In the seventy-three years since the United Nations ratified the Universal Declaration of Human Rights[1], the world has been unable to agree what rights, exactly, should be accorded human beings.
The very idea itself is controversial. The best that can be said of such idealistic documents is that they limit the most extreme abuses to which people may subject one another, including enslavement and economic exploitation.
That's an important achievement because the impending arrival of virtual worlds threatens to compromise human autonomy in the most basic sense.
In a Metaverse as conceived by Meta CEO Mark Zuckerberg, you cannot even scratch your virtual nose without the permission of a program controlled completely by the company. There is no standard for virtual worlds.

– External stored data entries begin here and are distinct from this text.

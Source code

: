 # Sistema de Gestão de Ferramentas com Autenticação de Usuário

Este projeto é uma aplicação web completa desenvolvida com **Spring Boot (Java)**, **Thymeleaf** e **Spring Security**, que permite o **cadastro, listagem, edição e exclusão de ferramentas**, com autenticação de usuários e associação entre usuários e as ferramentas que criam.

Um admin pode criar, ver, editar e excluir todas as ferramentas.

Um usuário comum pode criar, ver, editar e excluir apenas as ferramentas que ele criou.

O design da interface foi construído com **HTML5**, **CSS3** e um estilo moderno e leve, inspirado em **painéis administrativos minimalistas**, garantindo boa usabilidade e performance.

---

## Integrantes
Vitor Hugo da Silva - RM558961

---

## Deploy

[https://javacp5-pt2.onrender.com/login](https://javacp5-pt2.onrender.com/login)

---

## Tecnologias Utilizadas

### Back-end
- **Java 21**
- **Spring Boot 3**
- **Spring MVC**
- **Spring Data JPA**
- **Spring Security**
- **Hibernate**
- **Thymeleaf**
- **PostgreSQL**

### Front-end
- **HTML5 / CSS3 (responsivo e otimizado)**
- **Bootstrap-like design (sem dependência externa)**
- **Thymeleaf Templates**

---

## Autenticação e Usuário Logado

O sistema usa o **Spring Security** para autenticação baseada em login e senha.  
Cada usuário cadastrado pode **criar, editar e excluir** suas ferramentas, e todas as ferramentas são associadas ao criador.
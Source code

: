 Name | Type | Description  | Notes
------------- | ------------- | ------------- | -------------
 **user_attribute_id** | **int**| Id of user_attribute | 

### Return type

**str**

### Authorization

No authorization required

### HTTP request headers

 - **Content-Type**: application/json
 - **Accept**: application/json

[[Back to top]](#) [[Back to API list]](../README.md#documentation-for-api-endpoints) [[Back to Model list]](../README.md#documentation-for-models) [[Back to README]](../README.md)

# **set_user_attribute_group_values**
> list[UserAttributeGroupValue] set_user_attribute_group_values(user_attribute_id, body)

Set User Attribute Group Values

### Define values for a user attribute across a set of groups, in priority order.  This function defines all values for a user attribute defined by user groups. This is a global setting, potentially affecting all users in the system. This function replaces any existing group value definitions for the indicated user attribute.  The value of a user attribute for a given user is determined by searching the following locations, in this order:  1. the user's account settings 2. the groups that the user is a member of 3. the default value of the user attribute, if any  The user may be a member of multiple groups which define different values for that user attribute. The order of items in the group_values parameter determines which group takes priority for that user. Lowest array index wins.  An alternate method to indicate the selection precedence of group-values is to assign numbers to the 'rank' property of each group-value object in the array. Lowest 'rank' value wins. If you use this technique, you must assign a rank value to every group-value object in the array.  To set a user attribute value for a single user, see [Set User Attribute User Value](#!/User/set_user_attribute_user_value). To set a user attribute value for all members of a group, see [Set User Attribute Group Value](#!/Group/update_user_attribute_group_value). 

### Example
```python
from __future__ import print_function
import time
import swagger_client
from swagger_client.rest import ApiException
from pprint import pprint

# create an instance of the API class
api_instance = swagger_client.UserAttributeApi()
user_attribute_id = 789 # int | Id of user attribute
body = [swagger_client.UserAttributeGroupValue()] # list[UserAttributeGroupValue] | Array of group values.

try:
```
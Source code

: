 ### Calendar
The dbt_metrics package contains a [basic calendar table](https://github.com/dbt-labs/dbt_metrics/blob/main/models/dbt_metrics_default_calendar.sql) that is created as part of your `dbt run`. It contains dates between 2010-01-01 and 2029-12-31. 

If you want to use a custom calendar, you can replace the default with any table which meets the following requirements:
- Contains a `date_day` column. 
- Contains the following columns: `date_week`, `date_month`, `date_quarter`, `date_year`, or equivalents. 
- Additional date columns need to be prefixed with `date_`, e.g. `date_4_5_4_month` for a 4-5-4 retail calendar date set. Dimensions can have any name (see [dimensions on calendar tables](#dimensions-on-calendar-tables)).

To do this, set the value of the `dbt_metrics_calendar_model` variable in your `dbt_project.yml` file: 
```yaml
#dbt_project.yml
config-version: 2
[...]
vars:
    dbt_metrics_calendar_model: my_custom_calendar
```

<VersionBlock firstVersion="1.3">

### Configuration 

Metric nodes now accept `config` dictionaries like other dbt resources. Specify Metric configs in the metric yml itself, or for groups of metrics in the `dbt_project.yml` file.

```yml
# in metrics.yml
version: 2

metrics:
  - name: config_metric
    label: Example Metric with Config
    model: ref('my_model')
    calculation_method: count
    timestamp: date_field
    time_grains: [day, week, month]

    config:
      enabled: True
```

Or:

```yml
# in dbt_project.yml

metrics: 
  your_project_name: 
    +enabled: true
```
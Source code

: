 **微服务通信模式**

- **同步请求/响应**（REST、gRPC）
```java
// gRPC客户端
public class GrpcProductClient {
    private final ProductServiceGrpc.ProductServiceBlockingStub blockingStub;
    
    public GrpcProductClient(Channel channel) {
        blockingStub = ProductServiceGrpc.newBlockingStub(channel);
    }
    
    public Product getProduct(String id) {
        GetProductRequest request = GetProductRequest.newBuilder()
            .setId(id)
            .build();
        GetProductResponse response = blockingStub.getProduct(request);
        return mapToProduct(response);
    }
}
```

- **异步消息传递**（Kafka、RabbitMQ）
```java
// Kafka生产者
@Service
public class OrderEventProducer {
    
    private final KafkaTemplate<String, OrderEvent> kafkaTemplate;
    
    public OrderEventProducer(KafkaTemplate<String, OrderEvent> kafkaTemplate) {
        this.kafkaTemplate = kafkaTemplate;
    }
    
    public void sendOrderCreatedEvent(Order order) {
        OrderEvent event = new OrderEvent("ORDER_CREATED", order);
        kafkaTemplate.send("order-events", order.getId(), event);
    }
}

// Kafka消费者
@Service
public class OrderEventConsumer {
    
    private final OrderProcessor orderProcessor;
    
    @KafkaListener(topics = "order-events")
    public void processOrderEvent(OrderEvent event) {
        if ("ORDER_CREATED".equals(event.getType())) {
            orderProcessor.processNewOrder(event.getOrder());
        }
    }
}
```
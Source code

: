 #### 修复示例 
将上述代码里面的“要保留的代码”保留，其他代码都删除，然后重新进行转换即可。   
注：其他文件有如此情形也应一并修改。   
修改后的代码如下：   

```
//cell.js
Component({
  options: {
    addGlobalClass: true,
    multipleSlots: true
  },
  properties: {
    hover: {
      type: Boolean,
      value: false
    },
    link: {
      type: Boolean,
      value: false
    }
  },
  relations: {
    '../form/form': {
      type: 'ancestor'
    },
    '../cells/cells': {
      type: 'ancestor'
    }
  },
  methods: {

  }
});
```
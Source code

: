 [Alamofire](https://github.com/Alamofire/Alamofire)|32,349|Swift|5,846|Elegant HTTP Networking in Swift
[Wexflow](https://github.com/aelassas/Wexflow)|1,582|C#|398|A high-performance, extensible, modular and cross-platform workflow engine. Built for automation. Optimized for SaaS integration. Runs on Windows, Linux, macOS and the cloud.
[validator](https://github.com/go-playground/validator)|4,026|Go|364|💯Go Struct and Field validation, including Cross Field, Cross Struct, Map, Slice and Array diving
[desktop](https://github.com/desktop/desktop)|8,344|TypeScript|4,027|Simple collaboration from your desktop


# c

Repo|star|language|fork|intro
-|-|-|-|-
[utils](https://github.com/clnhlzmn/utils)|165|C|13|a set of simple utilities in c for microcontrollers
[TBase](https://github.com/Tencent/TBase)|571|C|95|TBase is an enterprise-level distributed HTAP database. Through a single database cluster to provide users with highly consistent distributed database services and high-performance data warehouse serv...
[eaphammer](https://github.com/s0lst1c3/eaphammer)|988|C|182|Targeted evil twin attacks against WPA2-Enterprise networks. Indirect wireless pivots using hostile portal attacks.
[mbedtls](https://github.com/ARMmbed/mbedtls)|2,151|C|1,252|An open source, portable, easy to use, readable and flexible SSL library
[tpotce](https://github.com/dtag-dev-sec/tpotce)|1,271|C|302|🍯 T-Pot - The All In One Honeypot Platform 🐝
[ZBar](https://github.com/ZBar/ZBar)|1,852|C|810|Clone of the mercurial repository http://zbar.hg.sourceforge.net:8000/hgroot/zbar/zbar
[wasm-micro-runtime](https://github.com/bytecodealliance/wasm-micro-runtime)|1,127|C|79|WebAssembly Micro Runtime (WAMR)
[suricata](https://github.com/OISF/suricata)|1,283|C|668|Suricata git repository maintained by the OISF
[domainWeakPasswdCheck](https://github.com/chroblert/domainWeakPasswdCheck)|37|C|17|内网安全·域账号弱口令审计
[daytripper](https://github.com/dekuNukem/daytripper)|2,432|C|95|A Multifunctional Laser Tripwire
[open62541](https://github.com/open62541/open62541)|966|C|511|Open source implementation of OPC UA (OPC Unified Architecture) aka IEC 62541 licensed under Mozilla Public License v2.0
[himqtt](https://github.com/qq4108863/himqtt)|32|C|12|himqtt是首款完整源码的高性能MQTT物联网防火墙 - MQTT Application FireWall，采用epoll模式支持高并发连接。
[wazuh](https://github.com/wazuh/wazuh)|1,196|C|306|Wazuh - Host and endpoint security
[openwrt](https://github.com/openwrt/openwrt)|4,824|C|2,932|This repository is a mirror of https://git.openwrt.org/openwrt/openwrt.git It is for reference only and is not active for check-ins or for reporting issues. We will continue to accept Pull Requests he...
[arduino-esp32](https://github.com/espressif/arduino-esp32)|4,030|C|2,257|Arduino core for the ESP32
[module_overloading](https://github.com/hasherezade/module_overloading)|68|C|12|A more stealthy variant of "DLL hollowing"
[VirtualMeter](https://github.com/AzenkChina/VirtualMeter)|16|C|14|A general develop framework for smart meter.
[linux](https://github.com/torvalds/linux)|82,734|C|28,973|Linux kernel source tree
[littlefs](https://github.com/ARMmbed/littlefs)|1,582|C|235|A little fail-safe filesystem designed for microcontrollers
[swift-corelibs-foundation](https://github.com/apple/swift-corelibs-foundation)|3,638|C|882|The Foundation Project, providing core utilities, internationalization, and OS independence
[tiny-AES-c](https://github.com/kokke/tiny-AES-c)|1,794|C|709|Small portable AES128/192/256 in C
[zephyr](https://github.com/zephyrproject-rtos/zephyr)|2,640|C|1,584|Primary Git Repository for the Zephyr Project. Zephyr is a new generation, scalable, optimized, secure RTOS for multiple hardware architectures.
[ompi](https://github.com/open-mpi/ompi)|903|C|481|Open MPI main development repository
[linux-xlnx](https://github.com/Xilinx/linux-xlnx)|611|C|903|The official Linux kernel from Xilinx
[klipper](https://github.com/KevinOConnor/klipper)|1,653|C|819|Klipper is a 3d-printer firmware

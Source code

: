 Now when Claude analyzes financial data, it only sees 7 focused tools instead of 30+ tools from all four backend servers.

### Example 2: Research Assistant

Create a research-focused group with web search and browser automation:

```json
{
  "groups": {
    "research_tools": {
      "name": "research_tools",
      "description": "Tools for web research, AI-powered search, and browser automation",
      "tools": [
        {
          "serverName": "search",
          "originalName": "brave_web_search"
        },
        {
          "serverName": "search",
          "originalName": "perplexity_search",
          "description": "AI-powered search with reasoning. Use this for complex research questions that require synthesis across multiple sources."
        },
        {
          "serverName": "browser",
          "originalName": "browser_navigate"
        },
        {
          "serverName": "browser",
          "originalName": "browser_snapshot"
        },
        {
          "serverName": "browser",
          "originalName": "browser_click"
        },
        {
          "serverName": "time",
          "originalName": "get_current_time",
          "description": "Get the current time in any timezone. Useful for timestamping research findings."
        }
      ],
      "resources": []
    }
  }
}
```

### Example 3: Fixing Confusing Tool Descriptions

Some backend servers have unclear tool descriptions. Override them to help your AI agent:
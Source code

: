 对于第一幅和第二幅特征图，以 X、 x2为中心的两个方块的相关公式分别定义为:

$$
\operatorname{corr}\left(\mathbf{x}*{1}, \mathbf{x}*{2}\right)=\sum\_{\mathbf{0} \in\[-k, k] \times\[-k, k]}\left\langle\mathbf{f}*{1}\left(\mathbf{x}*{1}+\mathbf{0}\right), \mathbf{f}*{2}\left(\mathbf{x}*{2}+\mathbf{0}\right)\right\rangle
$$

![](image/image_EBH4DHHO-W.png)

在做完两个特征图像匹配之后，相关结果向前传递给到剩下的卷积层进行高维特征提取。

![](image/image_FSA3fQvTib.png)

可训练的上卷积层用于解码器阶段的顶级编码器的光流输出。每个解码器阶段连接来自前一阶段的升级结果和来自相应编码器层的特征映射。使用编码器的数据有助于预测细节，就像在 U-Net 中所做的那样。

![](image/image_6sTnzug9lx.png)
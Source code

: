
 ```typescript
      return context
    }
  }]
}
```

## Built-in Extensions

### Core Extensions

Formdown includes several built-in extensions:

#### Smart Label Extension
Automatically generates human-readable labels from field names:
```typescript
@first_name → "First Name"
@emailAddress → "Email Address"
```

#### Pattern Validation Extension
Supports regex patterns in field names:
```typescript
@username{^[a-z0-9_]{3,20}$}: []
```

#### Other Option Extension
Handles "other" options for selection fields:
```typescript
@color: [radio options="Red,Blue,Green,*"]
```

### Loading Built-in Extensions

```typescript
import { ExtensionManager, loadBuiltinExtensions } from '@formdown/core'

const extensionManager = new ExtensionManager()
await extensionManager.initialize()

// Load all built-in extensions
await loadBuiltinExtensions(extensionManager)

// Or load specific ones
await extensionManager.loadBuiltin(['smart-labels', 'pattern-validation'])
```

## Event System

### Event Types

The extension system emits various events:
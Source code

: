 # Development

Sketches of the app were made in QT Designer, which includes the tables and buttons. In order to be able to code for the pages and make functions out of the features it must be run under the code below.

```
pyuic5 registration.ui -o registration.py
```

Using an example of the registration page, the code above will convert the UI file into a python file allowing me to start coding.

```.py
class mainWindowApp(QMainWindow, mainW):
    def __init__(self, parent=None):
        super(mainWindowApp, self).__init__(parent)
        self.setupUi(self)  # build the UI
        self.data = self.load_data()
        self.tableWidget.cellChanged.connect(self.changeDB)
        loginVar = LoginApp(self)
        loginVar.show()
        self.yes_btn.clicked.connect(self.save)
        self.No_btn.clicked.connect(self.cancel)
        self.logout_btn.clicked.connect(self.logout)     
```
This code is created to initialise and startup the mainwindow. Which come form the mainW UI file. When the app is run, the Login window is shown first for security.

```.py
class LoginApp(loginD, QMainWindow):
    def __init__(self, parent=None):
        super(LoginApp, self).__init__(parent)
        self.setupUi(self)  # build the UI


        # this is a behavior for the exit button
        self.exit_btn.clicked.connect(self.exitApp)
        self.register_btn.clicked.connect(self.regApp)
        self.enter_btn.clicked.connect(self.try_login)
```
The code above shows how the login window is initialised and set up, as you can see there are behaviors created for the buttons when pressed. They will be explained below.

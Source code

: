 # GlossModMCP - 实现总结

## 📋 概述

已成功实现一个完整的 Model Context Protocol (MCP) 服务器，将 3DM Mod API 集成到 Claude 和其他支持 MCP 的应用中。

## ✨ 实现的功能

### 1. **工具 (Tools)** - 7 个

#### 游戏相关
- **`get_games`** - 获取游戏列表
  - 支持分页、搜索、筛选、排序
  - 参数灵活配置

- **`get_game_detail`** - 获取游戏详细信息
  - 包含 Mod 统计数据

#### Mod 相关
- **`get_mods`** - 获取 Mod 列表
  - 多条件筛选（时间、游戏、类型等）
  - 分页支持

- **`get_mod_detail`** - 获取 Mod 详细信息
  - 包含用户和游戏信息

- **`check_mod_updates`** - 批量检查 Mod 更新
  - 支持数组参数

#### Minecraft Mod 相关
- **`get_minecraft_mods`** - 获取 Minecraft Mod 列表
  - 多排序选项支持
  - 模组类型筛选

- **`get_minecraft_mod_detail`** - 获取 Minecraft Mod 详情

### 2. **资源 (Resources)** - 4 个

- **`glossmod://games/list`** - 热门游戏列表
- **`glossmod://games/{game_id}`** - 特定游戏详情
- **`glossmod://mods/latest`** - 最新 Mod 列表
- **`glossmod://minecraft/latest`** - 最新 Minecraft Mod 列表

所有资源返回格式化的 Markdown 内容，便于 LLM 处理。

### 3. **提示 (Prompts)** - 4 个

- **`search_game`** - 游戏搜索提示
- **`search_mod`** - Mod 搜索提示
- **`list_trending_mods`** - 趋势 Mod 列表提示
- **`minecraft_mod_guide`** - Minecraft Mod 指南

Every single one of them is crafted as a set of technologies known only to the proprietor.
To the extent that moving virtual limbs and seeing with virtual eyes is the equivalent of freedom of movement in a virtual world, no one who enters into a Metaverse of any kind has any autonomy. Their every move is at the discretion of the digital controls of corporations such as Meta that reserve the right to refuse freedom of movement to anyone.
It seems silly to fret over such a situation given that the Metaverse doesn't yet exist. At the moment, it is a figment of Zuckerberg's imagination. And there is reason to believe it is all vaporware that will fail to materialize[2].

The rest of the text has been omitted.